1. Field of the Invention
This invention relates to a circuit for use in a tone receiver for converting the mutually exclusive outputs of its tone detector device to a multiple digit binary signal representing the presence of a particular tone combination, and for providing output buffering. More particularly it relates to such a circuit which has special utility in the processing of Dual Tone Multiple Frequency signals in conjunction with telecommunications practices of the type found in the U.S.
2. Description of the Prior Art
A tone receiver is an electronic device used in telecommunications systems to convert a Dual Tone Multiple Frequency (DTMF) signal, into a multiple digit binary code. The format of a DTMF signal consists of high and low signal bands (697-941 Hz., and 1209-1633 Hz.). Each band carries a selected one tone of a predetermined set of four tones unique to the respective band. That is, there is simultaneous presence of two tones, with one in each band, and with each such one in each band being a selected one of four possible tones for the band. The DTMF signal system is sometimes referred to as the "2-of-8" signal system.
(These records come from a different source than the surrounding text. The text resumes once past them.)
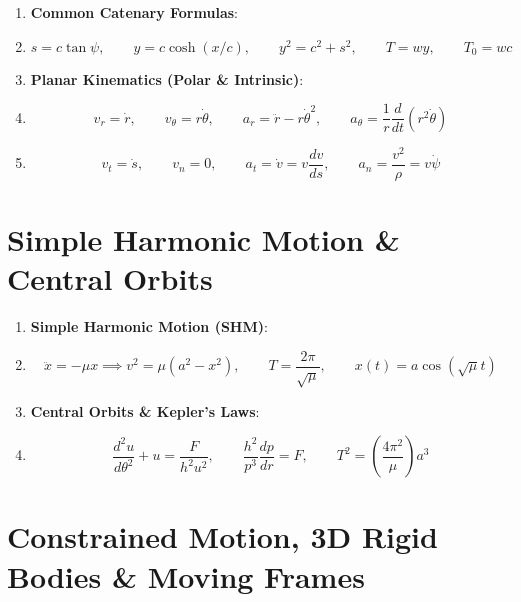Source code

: \begin{keybox}
\begin{enumerate}[leftmargin=1.5em, start=6]
    \item \textbf{Common Catenary Formulas}:
    \item \[ s = c\tan\psi, \qquad y = c\cosh(x/c), \qquad y^2 = c^2+s^2, \qquad T = wy, \qquad T_0 = wc \]
    
    \item \textbf{Planar Kinematics (Polar \& Intrinsic)}:
    \item \[ v_r = \dot{r}, \qquad v_\theta = r\dot{\theta}, \qquad a_r = \ddot{r}-r\dot{\theta}^2, \qquad a_\theta = \frac{1}{r}\frac{d}{dt}(r^2\dot{\theta}) \]
    \item \[ v_t = \dot{s}, \qquad v_n = 0, \qquad a_t = \dot{v} = v\frac{dv}{ds}, \qquad a_n = \frac{v^2}{\rho} = v\dot{\psi} \]
\end{enumerate}
\end{keybox}

\section{Simple Harmonic Motion \& Central Orbits}

\begin{keybox}
\begin{enumerate}[leftmargin=1.5em, start=8]
    \item \textbf{Simple Harmonic Motion (SHM)}:
    \item \[ \ddot{x} = -\mu x \implies v^2 = \mu(a^2-x^2), \qquad T = \frac{2\pi}{\sqrt{\mu}}, \qquad x(t) = a\cos(\sqrt{\mu}t) \]
    
    \item \textbf{Central Orbits \& Kepler's Laws}:
    \item \[ \frac{d^2u}{d\theta^2} + u = \frac{F}{h^2 u^2}, \qquad \frac{h^2}{p^3}\frac{dp}{dr} = F, \qquad T^2 = \left(\frac{4\pi^2}{\mu}\right)a^3 \]
\end{enumerate}
\end{keybox}

\section{Constrained Motion, 3D Rigid Bodies \& Moving Frames}

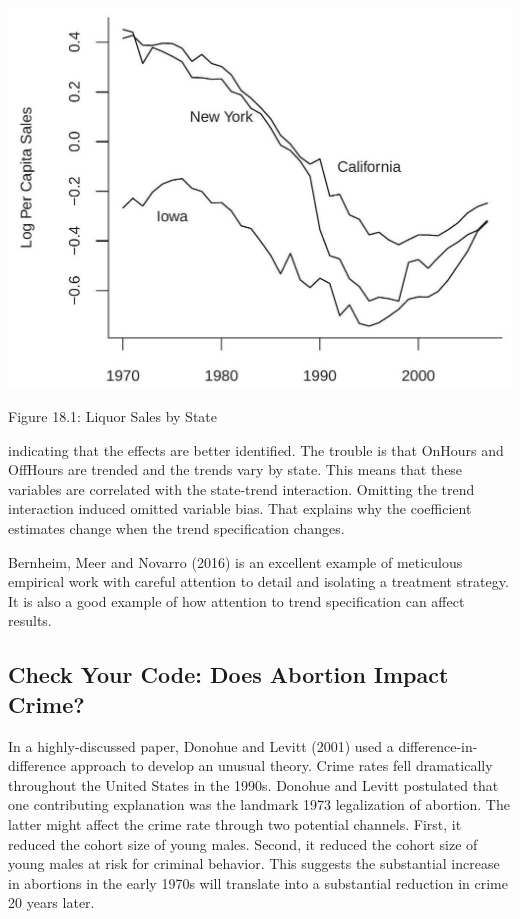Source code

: \documentclass[10pt]{article}
\begin{document}
\includegraphics[max width=\textwidth]{2022_10_23_b5d26ddcd2ce17e8fbc5g-11}

Figure 18.1: Liquor Sales by State

indicating that the effects are better identified. The trouble is that OnHours and OffHours are trended and the trends vary by state. This means that these variables are correlated with the state-trend interaction. Omitting the trend interaction induced omitted variable bias. That explains why the coefficient estimates change when the trend specification changes.

Bernheim, Meer and Novarro (2016) is an excellent example of meticulous empirical work with careful attention to detail and isolating a treatment strategy. It is also a good example of how attention to trend specification can affect results.

\subsection{Check Your Code: Does Abortion Impact Crime?}
In a highly-discussed paper, Donohue and Levitt (2001) used a difference-in-difference approach to develop an unusual theory. Crime rates fell dramatically throughout the United States in the 1990s. Donohue and Levitt postulated that one contributing explanation was the landmark 1973 legalization of abortion. The latter might affect the crime rate through two potential channels. First, it reduced the cohort size of young males. Second, it reduced the cohort size of young males at risk for criminal behavior. This suggests the substantial increase in abortions in the early 1970s will translate into a substantial reduction in crime 20 years later.
\end{document}
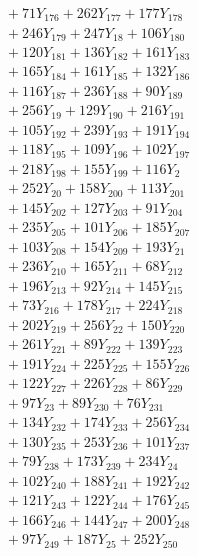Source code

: \documentclass[a4paper,10pt]{article}
\begin{document}
{\begin{align}
&\quad  + 71Y_{176} + 262Y_{177} + 177Y_{178} \\[0.5ex]
&\quad  + 246Y_{179} + 247Y_{18} + 106Y_{180} \\[0.5ex]
&\quad  + 120Y_{181} + 136Y_{182} + 161Y_{183} \\[0.5ex]
&\quad  + 165Y_{184} + 161Y_{185} + 132Y_{186} \\[0.5ex]
&\quad  + 116Y_{187} + 236Y_{188} + 90Y_{189} \\[0.5ex]
&\quad  + 256Y_{19} + 129Y_{190} + 216Y_{191} \\[0.5ex]
&\quad  + 105Y_{192} + 239Y_{193} + 191Y_{194} \\[0.5ex]
&\quad  + 118Y_{195} + 109Y_{196} + 102Y_{197} \\[0.5ex]
&\quad  + 218Y_{198} + 155Y_{199} + 116Y_{2} \\[0.5ex]
&\quad  + 252Y_{20} + 158Y_{200} + 113Y_{201} \\[0.5ex]
&\quad  + 145Y_{202} + 127Y_{203} + 91Y_{204} \\[0.5ex]
&\quad  + 235Y_{205} + 101Y_{206} + 185Y_{207} \\[0.5ex]
&\quad  + 103Y_{208} + 154Y_{209} + 193Y_{21} \\[0.5ex]
&\quad  + 236Y_{210} + 165Y_{211} + 68Y_{212} \\[0.5ex]
&\quad  + 196Y_{213} + 92Y_{214} + 145Y_{215} \\[0.5ex]
&\quad  + 73Y_{216} + 178Y_{217} + 224Y_{218} \\[0.5ex]
&\quad  + 202Y_{219} + 256Y_{22} + 150Y_{220} \\[0.5ex]
&\quad  + 261Y_{221} + 89Y_{222} + 139Y_{223} \\[0.5ex]
&\quad  + 191Y_{224} + 225Y_{225} + 155Y_{226} \\[0.5ex]
&\quad  + 122Y_{227} + 226Y_{228} + 86Y_{229} \\[0.5ex]
&\quad  + 97Y_{23} + 89Y_{230} + 76Y_{231} \\[0.5ex]
&\quad  + 134Y_{232} + 174Y_{233} + 256Y_{234} \\[0.5ex]
&\quad  + 130Y_{235} + 253Y_{236} + 101Y_{237} \\[0.5ex]
&\quad  + 79Y_{238} + 173Y_{239} + 234Y_{24} \\[0.5ex]
&\quad  + 102Y_{240} + 188Y_{241} + 192Y_{242} \\[0.5ex]
&\quad  + 121Y_{243} + 122Y_{244} + 176Y_{245} \\[0.5ex]
&\quad  + 166Y_{246} + 144Y_{247} + 200Y_{248} \\[0.5ex]
&\quad  + 97Y_{249} + 187Y_{25} + 252Y_{250} \\[0.5ex]

\end{align}}
\end{document}
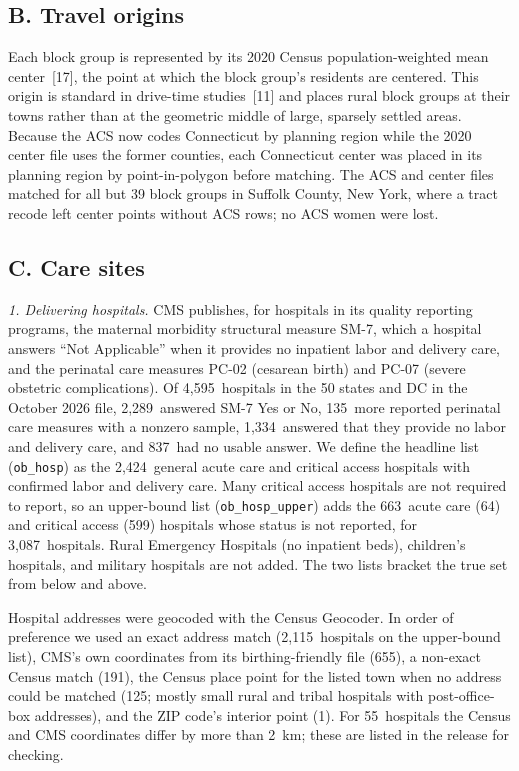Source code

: \documentclass{article}
\begin{document}
\subsection*{B. Travel origins}
Each block group is represented by its 2020 Census population-weighted mean center~[17], the point at which the block group's residents are centered. This origin is standard in drive-time studies~[11] and places rural block groups at their towns rather than at the geometric middle of large, sparsely settled areas. Because the ACS now codes Connecticut by planning region while the 2020 center file uses the former counties, each Connecticut center was placed in its planning region by point-in-polygon before matching. The ACS and center files matched for all but 39 block groups in Suffolk County, New York, where a tract recode left center points without ACS rows; no ACS women were lost.

\subsection*{C. Care sites}
\textit{1. Delivering hospitals.} 
CMS publishes, for hospitals in its quality reporting programs, the maternal morbidity structural measure SM-7, which a hospital answers ``Not Applicable'' when it provides no inpatient labor and delivery care, and the perinatal care measures PC-02 (cesarean birth) and PC-07 (severe obstetric complications). Of 4,595\ hospitals in the 50 states and DC in the October 2026 file, 2,289\ answered SM-7 Yes or No, 135\ more reported perinatal care measures with a nonzero sample, 1,334\ answered that they provide no labor and delivery care, and 837\ had no usable answer. We define the headline list (\texttt{ob\_hosp}) as the 2,424\ general acute care and critical access hospitals with confirmed labor and delivery care. Many critical access hospitals are not required to report, so an upper-bound list (\texttt{ob\_hosp\_upper}) adds the 663\ acute care (64) and critical access (599) hospitals whose status is not reported, for 3,087\ hospitals. Rural Emergency Hospitals (no inpatient beds), children's hospitals, and military hospitals are not added. The two lists bracket the true set from below and above.

Hospital addresses were geocoded with the Census Geocoder. In order of preference we used an exact address match (2,115\ hospitals on the upper-bound list), CMS's own coordinates from its birthing-friendly file (655), a non-exact Census match (191), the Census place point for the listed town when no address could be matched (125; mostly small rural and tribal hospitals with post-office-box addresses), and the ZIP code's interior point (1). For 55\ hospitals the Census and CMS coordinates differ by more than 2~km; these are listed in the release for checking.
\end{document}
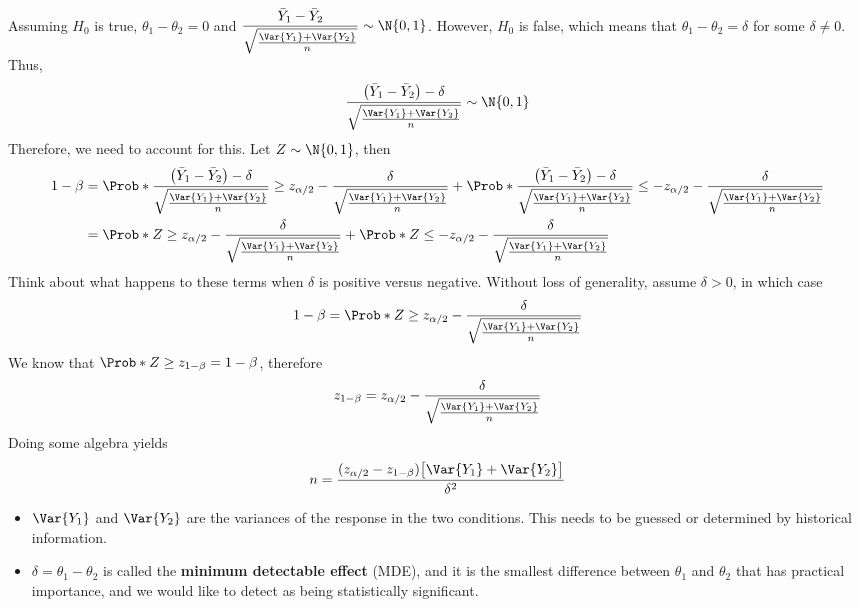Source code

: Assuming $ H_0 $ is true, $ \theta_1-\theta_2=0 $ and $ \displaystyle \frac{\bar{Y}_1-\bar{Y}_2}{\sqrt{\frac{\Var{Y_1}+\Var{Y_2}}{n}}} \sim \N{0,1} $.
However, $ H_0 $ is false, which means that $ \theta_1-\theta_2=\delta $ for some $ \delta\ne 0 $. Thus,
\[ \frac{\bigl(\bar{Y}_1-\bar{Y}_2\bigr)-\delta}{\sqrt{\frac{\Var{Y_1}+\Var{Y_2}}{n}}}\sim \N{0,1}  \]
Therefore, we need to account for this. Let $ Z \sim \N{0,1} $, then
\begin{align*}
      1-\beta
       & =\Prob*{\frac{\bigl(\bar{Y}_1-\bar{Y}_2\bigr)-\delta}{\sqrt{\frac{\Var{Y_1}+\Var{Y_2}}{n}}}\ge z_{\alpha/2}-\frac{\delta}{\sqrt{\frac{\Var{Y_1}+\Var{Y_2}}{n}}}}+\Prob*{\frac{\bigl(\bar{Y}_1-\bar{Y}_2\bigr)-\delta}{\sqrt{\frac{\Var{Y_1}+\Var{Y_2}}{n}}}\le -z_{\alpha/2}-\frac{\delta}{\sqrt{\frac{\Var{Y_1}+\Var{Y_2}}{n}}}} \\
       & =\Prob*{Z\ge z_{\alpha/2}-\frac{\delta}{\sqrt{\frac{\Var{Y_1}+\Var{Y_2}}{n}}}}+\Prob*{Z\le -z_{\alpha/2}-\frac{\delta}{\sqrt{\frac{\Var{Y_1}+\Var{Y_2}}{n}}}}
\end{align*}
Think about what happens to these terms when $ \delta $ is positive versus negative.
Without loss of generality, assume $ \delta>0 $, in which case
\[ 1-\beta=\Prob*{Z\ge z_{\alpha/2}-\frac{\delta}{\sqrt{\frac{\Var{Y_1}+\Var{Y_2}}{n}}}} \]
We know that $ \Prob*{Z\ge z_{1-\beta}}=1-\beta $, therefore
\[ z_{1-\beta}=z_{\alpha/2}-\frac{\delta}{\sqrt{\frac{\Var{Y_1}+\Var{Y_2}}{n}}} \]
Doing some algebra yields
\[ n=\frac{(z_{\alpha/2}-z_{1-\beta})\bigl[\Var{Y_1}+\Var{Y_2}\bigr]}{\delta^2}  \]
\begin{itemize}
      \item $ \Var{Y_1} $ and $ \Var{Y_2} $ are the variances of the response in the two conditions.
            This needs to be guessed or determined by historical information.
      \item $ \delta=\theta_1-\theta_2 $ is called the \textbf{minimum detectable effect} (MDE), and it
            is the smallest difference between $ \theta_1 $ and $ \theta_2 $ that has practical importance,
            and we would like to detect as being statistically significant.
\end{itemize}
Generally, under U.S. telecommunication practices a DTMF signal burst must be rejected if it is less than 20 milliseconds in duration, and must be detected if it is 40 milliseconds or longer in duration. A common practice is to design tone receivers to detect signal bursts which are 30 milliseconds in duration or longer. The component of the tone receiver which does this is called a "coincidence timer". Its functions to time the duration of concurrent presence of the one signal in each channel of a valid DTMF signal. The importance in minimizing the delay in initiating the coincidence timer following reception of a tones burst is apparent. Stated another way, it is important that as much of a signal burst as possible be available for timing by the coincidence timer.
It is important for a change in DTMF signal to be recognized in the situation of an occurence without interruption of a shift from one valid DTMF signal to another valid DTMF signal. Also, because of the tendency of the selective filters, which are components of the tone detectors, to "ring", another very similar situation must be addressed. That is, the leading edge of a true DTMF signal must be recognized under the circumstances of a false signal which is due to such ringing followed immediately by a true DTMF signal.
Not all of the tones combinations of DTMF signals are used in any given tone receiver application. In fact, normal station-to-station call procedures exclude certain subsets of the tone combinations of the DTMF signal system. For example, one subset is used primarily in the communication of digital data rather than dialing, and another subset is used primarily in a private telephone line system of the U.S. Government. When the subsets are not applicable to the particular installation of the tone receiver it is desirable to inhibit their operation at the output of a tone receiver.
The multiple digit binary code output of a tone receiver is generally subjected to further processing in a utilization circuit. In many applications it is desirable for the tone receiver to provide an auxiliary output signal which contains signal intelligence to aid in the processing of the binary code which takes place in the utilization circuit.
Of course there is also a continuing desire to reduce the cost of such circuits, as by the use of forms of construction requiring a minimal number of components.
Accordingly, among the objects of the invention are the provision of:
1. A circuit for use in a tone receiver for converting the mutually exclusive digital outputs of a tone detector device into a desired binary code format and for providing output coupling, and which incorporates a large combination of features desirable for DTMF signal systems under telecommunications practices of the type found in the U.S.
2. A circuit for use in a tone receiver for converting the mutually exclusive outputs of a tone detector device into a desired binary code format and for providing output coupling, and which further incorporates therein the coincidence timer function.
3. A circuit in accordance with the preceding objective which operates in a way causing minimal delay in initiating the coincidence timer function.
4. A circuit for use in a tone receiver for converting the mutually exclusive outputs of a tone detector device into a desired binary code output format, and which provides an auxiliary tone receiver output signal that reliably indicates a change in input signal has occurred under the circumstances of the occurrence without interruption of shift from one valid input signal to another.
5. A circuit for use in a tone receiver for converting the mutually exclusive outputs of a tone detector device into a binary code output format, and which provides an auxiliary tone receiver output signal that reliably indicates the presence of the leading edge of a valid signal burst under the circumstances of a false signal due to "ringing" of a tone detector selective filter followed immediately by a true DTMF signal.
6. A circuit for use in a DTMF tone receiver for converting the mutually exclusive outputs of a tone detector device into a desired binary code, and which is readily modifiable after manufacture to accomodate different modes of the use of various subsets of the valid tone combinations of the DTMF signal system.
7. A circuit for use in DTMF tone receivers for converting the mutually exclusive outputs of a tone detector device into a desired binary code output format and for providing output coupling, and which further provides an auxiliary tone receiver output signal which contains signal intelligence to aid in the processing of the binary code output, which takes place in the utilization circuit.
8. A circuit for use in a tone receiver for converting the mutually exclusive digital outputs of a tone detector device into a desired binary code output format, and which is of a basic construction allowing the use of digital logic circuits employing minimal numbers of circuit components.